Task details - Going down the listing below, print exactly each line from the one with "Физический пакет распадается" up to and including the one with "a well-chosen penalty", and skip the rest.
*** Opening Source material ***
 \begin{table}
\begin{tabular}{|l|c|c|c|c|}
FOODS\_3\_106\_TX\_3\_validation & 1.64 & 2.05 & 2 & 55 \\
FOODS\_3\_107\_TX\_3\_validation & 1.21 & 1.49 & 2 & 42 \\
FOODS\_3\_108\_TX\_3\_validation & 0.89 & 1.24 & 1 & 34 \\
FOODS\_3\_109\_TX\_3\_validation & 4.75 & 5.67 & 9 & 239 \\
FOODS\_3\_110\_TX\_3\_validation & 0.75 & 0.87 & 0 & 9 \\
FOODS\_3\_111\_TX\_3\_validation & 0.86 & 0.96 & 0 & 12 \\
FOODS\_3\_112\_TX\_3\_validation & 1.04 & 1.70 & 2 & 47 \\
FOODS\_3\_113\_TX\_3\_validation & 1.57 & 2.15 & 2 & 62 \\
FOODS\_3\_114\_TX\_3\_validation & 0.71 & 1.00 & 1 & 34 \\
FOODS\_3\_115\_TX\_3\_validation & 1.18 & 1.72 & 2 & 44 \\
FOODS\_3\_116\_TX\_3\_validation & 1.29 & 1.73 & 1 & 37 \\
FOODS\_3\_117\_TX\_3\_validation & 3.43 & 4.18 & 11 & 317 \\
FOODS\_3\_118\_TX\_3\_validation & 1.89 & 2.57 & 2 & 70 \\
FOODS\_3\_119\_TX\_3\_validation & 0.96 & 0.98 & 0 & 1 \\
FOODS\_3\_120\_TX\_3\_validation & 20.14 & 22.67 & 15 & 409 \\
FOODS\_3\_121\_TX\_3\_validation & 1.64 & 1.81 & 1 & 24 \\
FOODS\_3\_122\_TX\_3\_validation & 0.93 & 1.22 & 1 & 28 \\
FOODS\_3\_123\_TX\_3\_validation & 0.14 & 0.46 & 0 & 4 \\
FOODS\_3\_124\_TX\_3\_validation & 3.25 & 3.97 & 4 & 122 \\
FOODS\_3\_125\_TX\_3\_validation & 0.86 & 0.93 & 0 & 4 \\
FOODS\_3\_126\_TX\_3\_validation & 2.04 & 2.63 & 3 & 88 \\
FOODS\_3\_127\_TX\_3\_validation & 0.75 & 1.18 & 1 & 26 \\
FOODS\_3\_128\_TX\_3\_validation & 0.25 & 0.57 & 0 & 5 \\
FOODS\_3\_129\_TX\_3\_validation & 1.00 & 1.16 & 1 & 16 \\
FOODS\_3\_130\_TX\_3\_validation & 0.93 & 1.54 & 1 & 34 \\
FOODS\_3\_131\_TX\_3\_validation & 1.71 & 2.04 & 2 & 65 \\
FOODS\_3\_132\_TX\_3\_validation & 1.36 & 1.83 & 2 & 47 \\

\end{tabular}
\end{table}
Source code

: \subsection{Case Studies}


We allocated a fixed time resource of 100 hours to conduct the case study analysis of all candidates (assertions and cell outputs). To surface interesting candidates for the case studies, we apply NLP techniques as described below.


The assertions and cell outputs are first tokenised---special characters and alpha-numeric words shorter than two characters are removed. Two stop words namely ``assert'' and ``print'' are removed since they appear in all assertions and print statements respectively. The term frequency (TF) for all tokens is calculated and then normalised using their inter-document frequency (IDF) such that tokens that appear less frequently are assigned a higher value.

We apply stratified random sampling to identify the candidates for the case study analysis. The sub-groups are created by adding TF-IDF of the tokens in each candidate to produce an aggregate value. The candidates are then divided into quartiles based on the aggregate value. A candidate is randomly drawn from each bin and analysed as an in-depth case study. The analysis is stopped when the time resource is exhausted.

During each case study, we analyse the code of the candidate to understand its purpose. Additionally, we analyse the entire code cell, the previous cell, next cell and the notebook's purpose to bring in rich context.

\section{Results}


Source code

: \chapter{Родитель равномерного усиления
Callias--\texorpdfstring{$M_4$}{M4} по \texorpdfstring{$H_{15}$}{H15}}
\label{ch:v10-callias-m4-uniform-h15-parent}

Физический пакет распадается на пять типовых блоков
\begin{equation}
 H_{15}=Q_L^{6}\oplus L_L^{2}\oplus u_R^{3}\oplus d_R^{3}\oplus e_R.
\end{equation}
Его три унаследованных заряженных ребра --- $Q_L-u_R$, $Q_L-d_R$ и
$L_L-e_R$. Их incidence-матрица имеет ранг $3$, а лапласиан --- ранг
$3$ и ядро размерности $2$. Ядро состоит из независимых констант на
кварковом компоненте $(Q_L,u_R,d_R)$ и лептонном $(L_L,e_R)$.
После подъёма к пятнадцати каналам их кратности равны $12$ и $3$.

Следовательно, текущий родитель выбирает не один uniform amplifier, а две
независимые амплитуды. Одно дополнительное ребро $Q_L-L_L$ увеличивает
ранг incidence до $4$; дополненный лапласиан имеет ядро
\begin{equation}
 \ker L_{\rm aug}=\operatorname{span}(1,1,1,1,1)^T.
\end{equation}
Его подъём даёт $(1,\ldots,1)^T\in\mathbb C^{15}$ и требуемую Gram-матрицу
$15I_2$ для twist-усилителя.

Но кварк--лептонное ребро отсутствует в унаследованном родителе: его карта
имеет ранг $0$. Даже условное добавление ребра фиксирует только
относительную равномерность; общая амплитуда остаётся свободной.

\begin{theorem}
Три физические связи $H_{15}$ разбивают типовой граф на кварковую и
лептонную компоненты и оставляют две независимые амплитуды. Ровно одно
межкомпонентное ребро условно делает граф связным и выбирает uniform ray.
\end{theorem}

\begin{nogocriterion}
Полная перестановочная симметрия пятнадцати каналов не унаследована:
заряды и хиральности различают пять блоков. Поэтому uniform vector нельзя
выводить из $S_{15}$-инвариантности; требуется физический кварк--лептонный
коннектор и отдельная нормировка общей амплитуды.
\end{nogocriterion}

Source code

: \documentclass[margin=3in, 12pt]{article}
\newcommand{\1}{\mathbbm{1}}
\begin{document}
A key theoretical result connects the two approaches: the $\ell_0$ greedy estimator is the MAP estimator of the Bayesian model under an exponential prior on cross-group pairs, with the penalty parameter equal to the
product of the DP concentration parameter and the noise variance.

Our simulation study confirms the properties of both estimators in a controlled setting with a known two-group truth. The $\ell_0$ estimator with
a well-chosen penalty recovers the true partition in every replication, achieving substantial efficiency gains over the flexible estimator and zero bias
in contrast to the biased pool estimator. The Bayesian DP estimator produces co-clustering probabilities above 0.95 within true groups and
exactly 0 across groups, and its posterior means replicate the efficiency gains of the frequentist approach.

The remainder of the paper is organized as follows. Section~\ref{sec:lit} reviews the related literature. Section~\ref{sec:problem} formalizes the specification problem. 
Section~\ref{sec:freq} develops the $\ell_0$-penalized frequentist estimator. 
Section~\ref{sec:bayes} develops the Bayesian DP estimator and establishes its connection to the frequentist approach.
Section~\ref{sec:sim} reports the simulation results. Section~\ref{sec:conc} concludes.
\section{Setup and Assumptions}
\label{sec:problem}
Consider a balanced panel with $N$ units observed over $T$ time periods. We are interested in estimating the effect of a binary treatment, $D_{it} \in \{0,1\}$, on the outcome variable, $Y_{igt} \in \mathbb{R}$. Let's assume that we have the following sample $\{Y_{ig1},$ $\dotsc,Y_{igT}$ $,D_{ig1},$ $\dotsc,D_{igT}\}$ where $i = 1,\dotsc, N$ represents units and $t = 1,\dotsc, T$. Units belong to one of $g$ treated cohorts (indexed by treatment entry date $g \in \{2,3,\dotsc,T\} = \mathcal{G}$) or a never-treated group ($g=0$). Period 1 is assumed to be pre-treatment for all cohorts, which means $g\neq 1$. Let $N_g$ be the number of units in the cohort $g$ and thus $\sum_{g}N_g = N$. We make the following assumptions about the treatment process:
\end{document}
*** Closing Source material ***
Output below -
Физический пакет распадается на пять типовых блоков
\begin{equation}
 H_{15}=Q_L^{6}\oplus L_L^{2}\oplus u_R^{3}\oplus d_R^{3}\oplus e_R.
\end{equation}
Его три унаследованных заряженных ребра --- $Q_L-u_R$, $Q_L-d_R$ и
$L_L-e_R$. Их incidence-матрица имеет ранг $3$, а лапласиан --- ранг
$3$ и ядро размерности $2$. Ядро состоит из независимых констант на
кварковом компоненте $(Q_L,u_R,d_R)$ и лептонном $(L_L,e_R)$.
После подъёма к пятнадцати каналам их кратности равны $12$ и $3$.

Следовательно, текущий родитель выбирает не один uniform amplifier, а две
независимые амплитуды. Одно дополнительное ребро $Q_L-L_L$ увеличивает
ранг incidence до $4$; дополненный лапласиан имеет ядро
\begin{equation}
 \ker L_{\rm aug}=\operatorname{span}(1,1,1,1,1)^T.
\end{equation}
Его подъём даёт $(1,\ldots,1)^T\in\mathbb C^{15}$ и требуемую Gram-матрицу
$15I_2$ для twist-усилителя.

Но кварк--лептонное ребро отсутствует в унаследованном родителе: его карта
имеет ранг $0$. Даже условное добавление ребра фиксирует только
относительную равномерность; общая амплитуда остаётся свободной.

\begin{theorem}
Три физические связи $H_{15}$ разбивают типовой граф на кварковую и
лептонную компоненты и оставляют две независимые амплитуды. Ровно одно
межкомпонентное ребро условно делает граф связным и выбирает uniform ray.
\end{theorem}

\begin{nogocriterion}
Полная перестановочная симметрия пятнадцати каналов не унаследована:
заряды и хиральности различают пять блоков. Поэтому uniform vector нельзя
выводить из $S_{15}$-инвариантности; требуется физический кварк--лептонный
коннектор и отдельная нормировка общей амплитуды.
\end{nogocriterion}

Source code

: \documentclass[margin=3in, 12pt]{article}
\newcommand{\1}{\mathbbm{1}}
\begin{document}
A key theoretical result connects the two approaches: the $\ell_0$ greedy estimator is the MAP estimator of the Bayesian model under an exponential prior on cross-group pairs, with the penalty parameter equal to the
product of the DP concentration parameter and the noise variance.

Our simulation study confirms the properties of both estimators in a controlled setting with a known two-group truth. The $\ell_0$ estimator with
a well-chosen penalty recovers the true partition in every replication, achieving substantial efficiency gains over the flexible estimator and zero bias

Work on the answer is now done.